# [WHAT TO DO]
The entries underneath need to be duplicated exactly, with none omitted.

# [ENTRIES PROVIDED]
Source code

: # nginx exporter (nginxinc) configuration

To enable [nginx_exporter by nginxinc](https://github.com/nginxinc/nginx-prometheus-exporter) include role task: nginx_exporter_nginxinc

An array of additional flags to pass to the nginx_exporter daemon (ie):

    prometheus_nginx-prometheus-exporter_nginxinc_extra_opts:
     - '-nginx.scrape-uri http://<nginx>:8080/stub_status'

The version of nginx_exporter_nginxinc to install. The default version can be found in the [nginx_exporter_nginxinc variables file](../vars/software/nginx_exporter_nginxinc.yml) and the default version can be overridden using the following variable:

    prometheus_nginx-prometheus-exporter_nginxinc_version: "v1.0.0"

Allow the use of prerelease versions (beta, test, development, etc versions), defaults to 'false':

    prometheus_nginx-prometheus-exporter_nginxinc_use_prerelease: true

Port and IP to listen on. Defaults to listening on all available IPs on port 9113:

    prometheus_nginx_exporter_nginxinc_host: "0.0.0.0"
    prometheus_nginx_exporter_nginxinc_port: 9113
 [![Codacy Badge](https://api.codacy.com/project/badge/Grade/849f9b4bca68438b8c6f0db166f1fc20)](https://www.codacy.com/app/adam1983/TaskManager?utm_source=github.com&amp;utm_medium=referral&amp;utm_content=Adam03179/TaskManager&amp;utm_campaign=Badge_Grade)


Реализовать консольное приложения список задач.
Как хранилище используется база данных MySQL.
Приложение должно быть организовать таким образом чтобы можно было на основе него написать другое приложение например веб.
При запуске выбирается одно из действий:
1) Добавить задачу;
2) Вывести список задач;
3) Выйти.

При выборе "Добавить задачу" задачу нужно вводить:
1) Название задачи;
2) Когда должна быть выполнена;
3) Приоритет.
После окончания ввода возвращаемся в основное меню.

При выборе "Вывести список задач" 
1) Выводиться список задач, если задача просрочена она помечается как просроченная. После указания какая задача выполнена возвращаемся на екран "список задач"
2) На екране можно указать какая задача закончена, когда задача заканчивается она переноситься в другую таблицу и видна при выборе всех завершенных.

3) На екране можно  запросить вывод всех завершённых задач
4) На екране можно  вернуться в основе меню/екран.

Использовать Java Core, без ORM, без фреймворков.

# [TASK RESPONSE]
Source code

: # nginx exporter (nginxinc) configuration

To enable [nginx_exporter by nginxinc](https://github.com/nginxinc/nginx-prometheus-exporter) include role task: nginx_exporter_nginxinc

An array of additional flags to pass to the nginx_exporter daemon (ie):

    prometheus_nginx-prometheus-exporter_nginxinc_extra_opts:
     - '-nginx.scrape-uri http://<nginx>:8080/stub_status'

The version of nginx_exporter_nginxinc to install. The default version can be found in the [nginx_exporter_nginxinc variables file](../vars/software/nginx_exporter_nginxinc.yml) and the default version can be overridden using the following variable:

    prometheus_nginx-prometheus-exporter_nginxinc_version: "v1.0.0"

Allow the use of prerelease versions (beta, test, development, etc versions), defaults to 'false':

    prometheus_nginx-prometheus-exporter_nginxinc_use_prerelease: true

Port and IP to listen on. Defaults to listening on all available IPs on port 9113:

    prometheus_nginx_exporter_nginxinc_host: "0.0.0.0"
    prometheus_nginx_exporter_nginxinc_port: 9113
 [![Codacy Badge](https://api.codacy.com/project/badge/Grade/849f9b4bca68438b8c6f0db166f1fc20)](https://www.codacy.com/app/adam1983/TaskManager?utm_source=github.com&amp;utm_medium=referral&amp;utm_content=Adam03179/TaskManager&amp;utm_campaign=Badge_Grade)


Реализовать консольное приложения список задач.
Как хранилище используется база данных MySQL.
Приложение должно быть организовать таким образом чтобы можно было на основе него написать другое приложение например веб.
При запуске выбирается одно из действий:
1) Добавить задачу;
2) Вывести список задач;
3) Выйти.

При выборе "Добавить задачу" задачу нужно вводить:
1) Название задачи;
2) Когда должна быть выполнена;
3) Приоритет.
После окончания ввода возвращаемся в основное меню.

При выборе "Вывести список задач" 
1) Выводиться список задач, если задача просрочена она помечается как просроченная. После указания какая задача выполнена возвращаемся на екран "список задач"
2) На екране можно указать какая задача закончена, когда задача заканчивается она переноситься в другую таблицу и видна при выборе всех завершенных.

3) На екране можно  запросить вывод всех завершённых задач
4) На екране можно  вернуться в основе меню/екран.

Использовать Java Core, без ORM, без фреймворков.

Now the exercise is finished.